**PROBLEM DESCRIPTION:** Set the data down exactly as it stands, and keep its pictures out.

**EXTRACTED ENTRIES:**
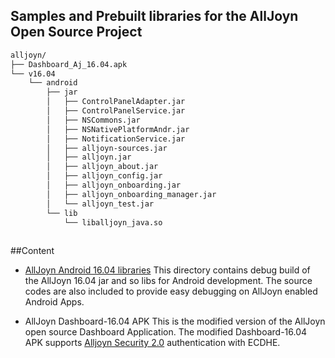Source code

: ## Samples and Prebuilt libraries for the AllJoyn Open Source Project

	
```sh
alljoyn/
├── Dashboard_Aj_16.04.apk
└── v16.04
    └── android
        ├── jar
        │   ├── ControlPanelAdapter.jar
        │   ├── ControlPanelService.jar
        │   ├── NSCommons.jar
        │   ├── NSNativePlatformAndr.jar
        │   ├── NotificationService.jar
        │   ├── alljoyn-sources.jar
        │   ├── alljoyn.jar
        │   ├── alljoyn_about.jar
        │   ├── alljoyn_config.jar
        │   ├── alljoyn_onboarding.jar
        │   ├── alljoyn_onboarding_manager.jar
        │   └── alljoyn_test.jar
        └── lib
            └── liballjoyn_java.so	    
 

``` 
##Content 
* [AllJoyn Android 16.04 libraries](./alljoyn/v16.04/android/)
This directory contains debug build of the AllJoyn 16.04 jar and so libs for Android development. The source codes are also included to provide easy debugging on AllJoyn enabled Android Apps.

* AllJoyn Dashboard-16.04 APK 
This is the modified version of the AllJoyn open source Dashboard Application. The modified Dashboard-16.04 APK supports [Alljoyn Security 2.0](https://allseenalliance.org/framework/documentation/learn/core/security2_0) authentication with ECDHE.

**ANSWER AREA:**
Source code

: ## Samples and Prebuilt libraries for the AllJoyn Open Source Project

	
```sh
alljoyn/
├── Dashboard_Aj_16.04.apk
└── v16.04
    └── android
        ├── jar
        │   ├── ControlPanelAdapter.jar
        │   ├── ControlPanelService.jar
        │   ├── NSCommons.jar
        │   ├── NSNativePlatformAndr.jar
        │   ├── NotificationService.jar
        │   ├── alljoyn-sources.jar
        │   ├── alljoyn.jar
        │   ├── alljoyn_about.jar
        │   ├── alljoyn_config.jar
        │   ├── alljoyn_onboarding.jar
        │   ├── alljoyn_onboarding_manager.jar
        │   └── alljoyn_test.jar
        └── lib
            └── liballjoyn_java.so	    
 

``` 
##Content 
* [AllJoyn Android 16.04 libraries](./alljoyn/v16.04/android/)
This directory contains debug build of the AllJoyn 16.04 jar and so libs for Android development. The source codes are also included to provide easy debugging on AllJoyn enabled Android Apps.

* AllJoyn Dashboard-16.04 APK 
This is the modified version of the AllJoyn open source Dashboard Application. The modified Dashboard-16.04 APK supports [Alljoyn Security 2.0](https://allseenalliance.org/framework/documentation/learn/core/security2_0) authentication with ECDHE.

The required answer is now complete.